Для путешествия Лев Толстой с братом избрали водный путь до самой Астрахани, а далее иного транспорта, кроме почтовых, и не было. В Астрахань прибыли 27 мая 1851 года. В тот же день Лев Толстой отправил письмо своей любимой тетушке Татьяне Александровне Ергольской: «Дорогая тетенька! Мы в Астрахани и отправляемся в Кизляр, имея перед собой 400 верст ужаснейшей дороги. В Казани я провел неделю очень приятно, путешествие в Саратов было неприятно; зато до Астрахани мы плыли в маленькой лодке, – это было и поэтично, и очаровательно; для меня все было ново – и местность, и самый способ путешествия. Вчера я послал длинное письмо Машеньке (сестре, Марии Николаевне. – Н.Ш.), в котором описываю ей свое пребывание в Казани; не пишу об этом вам, чтобы не повторяться, хотя и уверен, что вы не будете сличать писем. До сих пор я очень доволен своим путешествием, вижу многое, что возбуждает мысли, да и самая перемена места очень приятна. Проездом в Москве я абонировался, поэтому книг у меня много, и читаю я даже в тарантасе. Затем, как вы отлично понимаете, общество Николеньки весьма способствует моему удовольствию. Не перестаю думать о вас и о всех наших, иногда даже упрекаю себя, что покинул ту жизнь, которая мне была дорога вашей любовью; но я только прервал ее, и тем сильнее будет радость вас снова увидеть и к ней вернуться».
М.Н. Толстая
Письма к «Ростовской Соне»
Настало время сказать несколько слов о Татьяне Александровне Ергольской, тетушке, которую особенно уважал и любил Лев Толстой, и которой писал множество писем в юности и молодости.

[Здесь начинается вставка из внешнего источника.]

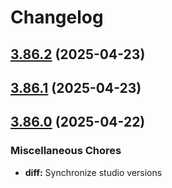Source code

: # Changelog

## [3.86.2](https://github.com/sanity-io/sanity/compare/v3.86.1...v3.86.2) (2025-04-23)

## [3.86.1](https://github.com/sanity-io/sanity/compare/v3.86.0...v3.86.1) (2025-04-23)

## [3.86.0](https://github.com/sanity-io/sanity/compare/diff-v3.85.1...diff-v3.86.0) (2025-04-22)


### Miscellaneous Chores

* **diff:** Synchronize studio versions
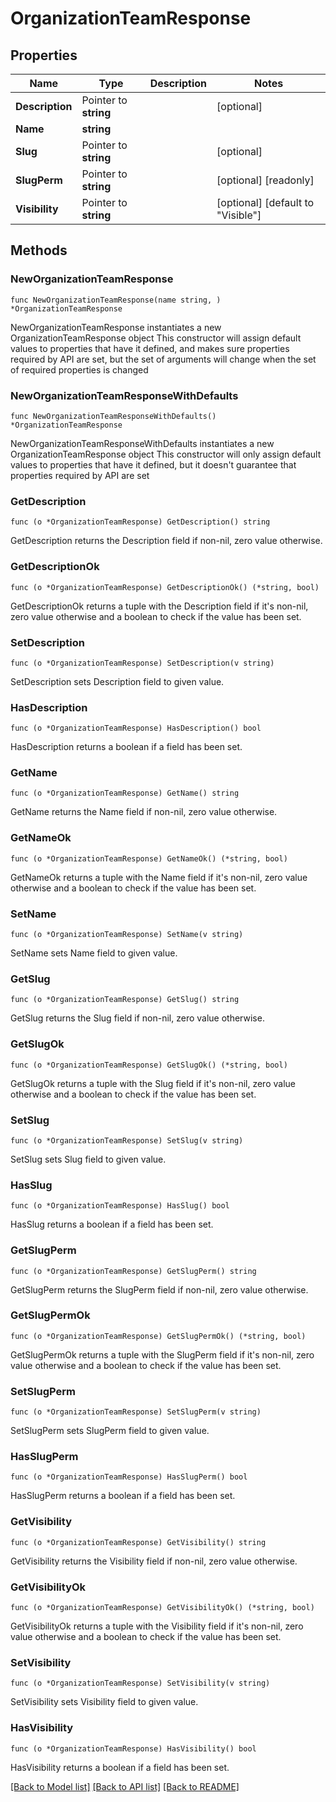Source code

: # OrganizationTeamResponse

## Properties

Name | Type | Description | Notes
------------ | ------------- | ------------- | -------------
**Description** | Pointer to **string** |  | [optional] 
**Name** | **string** |  | 
**Slug** | Pointer to **string** |  | [optional] 
**SlugPerm** | Pointer to **string** |  | [optional] [readonly] 
**Visibility** | Pointer to **string** |  | [optional] [default to "Visible"]

## Methods

### NewOrganizationTeamResponse

`func NewOrganizationTeamResponse(name string, ) *OrganizationTeamResponse`

NewOrganizationTeamResponse instantiates a new OrganizationTeamResponse object
This constructor will assign default values to properties that have it defined,
and makes sure properties required by API are set, but the set of arguments
will change when the set of required properties is changed

### NewOrganizationTeamResponseWithDefaults

`func NewOrganizationTeamResponseWithDefaults() *OrganizationTeamResponse`

NewOrganizationTeamResponseWithDefaults instantiates a new OrganizationTeamResponse object
This constructor will only assign default values to properties that have it defined,
but it doesn't guarantee that properties required by API are set

### GetDescription

`func (o *OrganizationTeamResponse) GetDescription() string`

GetDescription returns the Description field if non-nil, zero value otherwise.

### GetDescriptionOk

`func (o *OrganizationTeamResponse) GetDescriptionOk() (*string, bool)`

GetDescriptionOk returns a tuple with the Description field if it's non-nil, zero value otherwise
and a boolean to check if the value has been set.

### SetDescription

`func (o *OrganizationTeamResponse) SetDescription(v string)`

SetDescription sets Description field to given value.

### HasDescription

`func (o *OrganizationTeamResponse) HasDescription() bool`

HasDescription returns a boolean if a field has been set.

### GetName

`func (o *OrganizationTeamResponse) GetName() string`

GetName returns the Name field if non-nil, zero value otherwise.

### GetNameOk

`func (o *OrganizationTeamResponse) GetNameOk() (*string, bool)`

GetNameOk returns a tuple with the Name field if it's non-nil, zero value otherwise
and a boolean to check if the value has been set.

### SetName

`func (o *OrganizationTeamResponse) SetName(v string)`

SetName sets Name field to given value.


### GetSlug

`func (o *OrganizationTeamResponse) GetSlug() string`

GetSlug returns the Slug field if non-nil, zero value otherwise.

### GetSlugOk

`func (o *OrganizationTeamResponse) GetSlugOk() (*string, bool)`

GetSlugOk returns a tuple with the Slug field if it's non-nil, zero value otherwise
and a boolean to check if the value has been set.

### SetSlug

`func (o *OrganizationTeamResponse) SetSlug(v string)`

SetSlug sets Slug field to given value.

### HasSlug

`func (o *OrganizationTeamResponse) HasSlug() bool`

HasSlug returns a boolean if a field has been set.

### GetSlugPerm

`func (o *OrganizationTeamResponse) GetSlugPerm() string`

GetSlugPerm returns the SlugPerm field if non-nil, zero value otherwise.

### GetSlugPermOk

`func (o *OrganizationTeamResponse) GetSlugPermOk() (*string, bool)`

GetSlugPermOk returns a tuple with the SlugPerm field if it's non-nil, zero value otherwise
and a boolean to check if the value has been set.

### SetSlugPerm

`func (o *OrganizationTeamResponse) SetSlugPerm(v string)`

SetSlugPerm sets SlugPerm field to given value.

### HasSlugPerm

`func (o *OrganizationTeamResponse) HasSlugPerm() bool`

HasSlugPerm returns a boolean if a field has been set.

### GetVisibility

`func (o *OrganizationTeamResponse) GetVisibility() string`

GetVisibility returns the Visibility field if non-nil, zero value otherwise.

### GetVisibilityOk

`func (o *OrganizationTeamResponse) GetVisibilityOk() (*string, bool)`

GetVisibilityOk returns a tuple with the Visibility field if it's non-nil, zero value otherwise
and a boolean to check if the value has been set.

### SetVisibility

`func (o *OrganizationTeamResponse) SetVisibility(v string)`

SetVisibility sets Visibility field to given value.

### HasVisibility

`func (o *OrganizationTeamResponse) HasVisibility() bool`

HasVisibility returns a boolean if a field has been set.


[[Back to Model list]](../README.md#documentation-for-models) [[Back to API list]](../README.md#documentation-for-api-endpoints) [[Back to README]](../README.md)


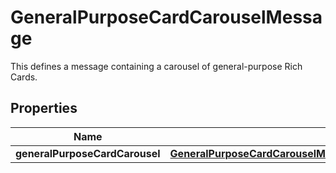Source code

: 

# GeneralPurposeCardCarouselMessage

This defines a message containing a carousel of general-purpose Rich Cards.

## Properties

| Name | Type | Description | Notes |
|------------ | ------------- | ------------- | -------------|
|**generalPurposeCardCarousel** | [**GeneralPurposeCardCarouselMessageGeneralPurposeCardCarousel**](GeneralPurposeCardCarouselMessageGeneralPurposeCardCarousel.md) |  |  |




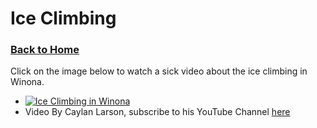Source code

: # Ice Climbing
### [Back to Home](https://colehagen15.github.io/Winona/)
Click on the image below to watch a sick video about the ice climbing in Winona. 
* [![Ice Climbing in Winona](https://i.ytimg.com/vi/LRCcMPP7vLM/hqdefault.jpg?sqp=-oaymwEZCNACELwBSFXyq4qpAwsIARUAAIhCGAFwAQ==&rs=AOn4CLAA__O4LX1wP3r55ujtQaOBNBR1BQ)](https://youtu.be/LRCcMPP7vLM=YOUTUBE_VIDEO_ID_HERE) 
* Video By Caylan Larson, subscribe to his YouTube Channel [here](https://www.youtube.com/channel/UCXBGLyqX8ueGytzLcfU8KsQ)
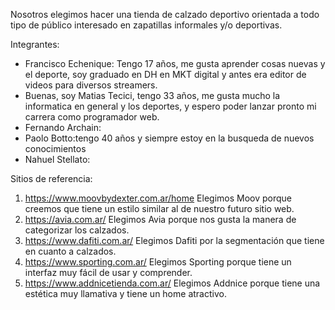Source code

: Nosotros elegimos hacer una tienda de calzado deportivo orientada a todo tipo de público interesado en zapatillas informales y/o deportivas.  

Integrantes: 
- Francisco Echenique: Tengo 17 años, me gusta aprender cosas nuevas y el deporte, soy graduado en DH en MKT digital y antes era editor de videos para diversos streamers. 
- Buenas, soy Matias Tecici, tengo 33 años, me gusta mucho la informatica en general y los deportes, y espero poder lanzar pronto mi carrera como programador web.
- Fernando Archain:
- Paolo Botto:tengo 40 años y siempre estoy en la busqueda de nuevos conocimientos
- Nahuel Stellato:

Sitios de referencia:
1) https://www.moovbydexter.com.ar/home Elegimos Moov porque creemos que tiene un estilo similar al de nuestro futuro sitio web. 
2) https://avia.com.ar/ Elegimos Avia porque nos gusta la manera de categorizar los calzados. 
3) https://www.dafiti.com.ar/ Elegimos Dafiti por la segmentación que tiene en cuanto a calzados. 
4) https://www.sporting.com.ar/ Elegimos Sporting porque tiene un interfaz muy fácil de usar y comprender. 
5) https://www.addnicetienda.com.ar/ Elegimos Addnice porque tiene una estética muy llamativa y tiene un home atractivo. 



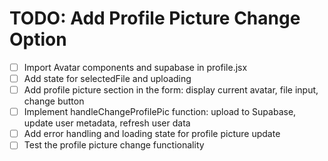 # TODO: Add Profile Picture Change Option

- [ ] Import Avatar components and supabase in profile.jsx
- [ ] Add state for selectedFile and uploading
- [ ] Add profile picture section in the form: display current avatar, file input, change button
- [ ] Implement handleChangeProfilePic function: upload to Supabase, update user metadata, refresh user data
- [ ] Add error handling and loading state for profile picture update
- [ ] Test the profile picture change functionality
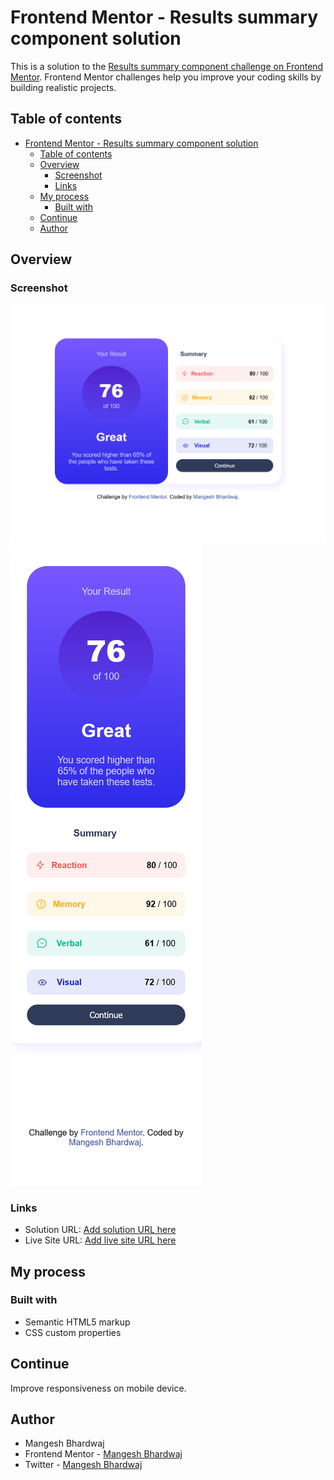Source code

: # Frontend Mentor - Results summary component solution

This is a solution to the [Results summary component challenge on Frontend Mentor](https://www.frontendmentor.io/challenges/results-summary-component-CE_K6s0maV). Frontend Mentor challenges help you improve your coding skills by building realistic projects. 

## Table of contents

- [Frontend Mentor - Results summary component solution](#frontend-mentor---results-summary-component-solution)
  - [Table of contents](#table-of-contents)
  - [Overview](#overview)
    - [Screenshot](#screenshot)
    - [Links](#links)
  - [My process](#my-process)
    - [Built with](#built-with)
  - [Continue](#continue)
  - [Author](#author)

## Overview

### Screenshot

![Desktop](./public/Desktop.png)
![Mobile](./public/Mobile.png)

### Links

- Solution URL: [Add solution URL here](https://github.com/Mangesh636/results-summary-component-main/)
- Live Site URL: [Add live site URL here](https://mangesh636.github.io/results-summary-component-main/)

## My process

### Built with

- Semantic HTML5 markup
- CSS custom properties

## Continue

Improve responsiveness on mobile device.

## Author

- Mangesh Bhardwaj
- Frontend Mentor - [Mangesh Bhardwaj](https://www.frontendmentor.io/profile/Mangesh636)
- Twitter - [Mangesh Bhardwaj](https://www.twitter.com/@MangeshSunny636)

Вспомним роман «Война и мир». Вспомним Соню, бедную девушку, живущую в графской семье Ростовых. Именно Татьяна Ергольская стала прототипом Сони. В дворянской России в богатых семьях нередко жили бедные родственники – постепенно даже укоренилось само понятие – «бедный родственник». Не оттуда ли и блюдо пошло – «бедный дворянин», которое, кстати, имело и еще одно, более старое название – «бедный рыцарь»?
Татьяна Александровна происходила из древнего дворянского рода Ергольских, получившего название от реки Ерги, на которой располагалось имение. Река является притоком Северной Двины, а образовывается путем слияния множества ручьев и не имеет точной точки истока.
Были в роду Ергольских воеводы и государственные деятели. За заслуги им жаловались в разные времена земли в Боровском и Мещовском уездах Калужской губернии.
Татьяна Александровна воспитывалась в семье казанского губернатора Ильи Андреевича Толстого. Род-то был богатый, да вот беда – после смерти матери Татьяны Александровны отец женился на другой женщине, которая не приняла падчериц. Сестры Татьяна и Лиза оказались сиротами. Вот тут-то и занялись ими богатые родственники. Уж по большому желанию или нет – история умалчивает, – только процедура распределения сестер была не из лучших. Две тетки определили, кто и кого будет воспитывать, по жребию. Написали на бумажках имена Татьяны и Лизы, поочередно достали их из коробки. Так Татьяна оказалась воспитанницей родителей отца Льва Николаевича Толстого. Дальней родственницей она приходилась бабушке Льва Николаевича Пелагее Николаевне Толстой, происходящий из древнего и славного рода Горчаковых. Дедом будущего писателя был Илья Андреевич Толстой, тоже рода знаменитого и славного.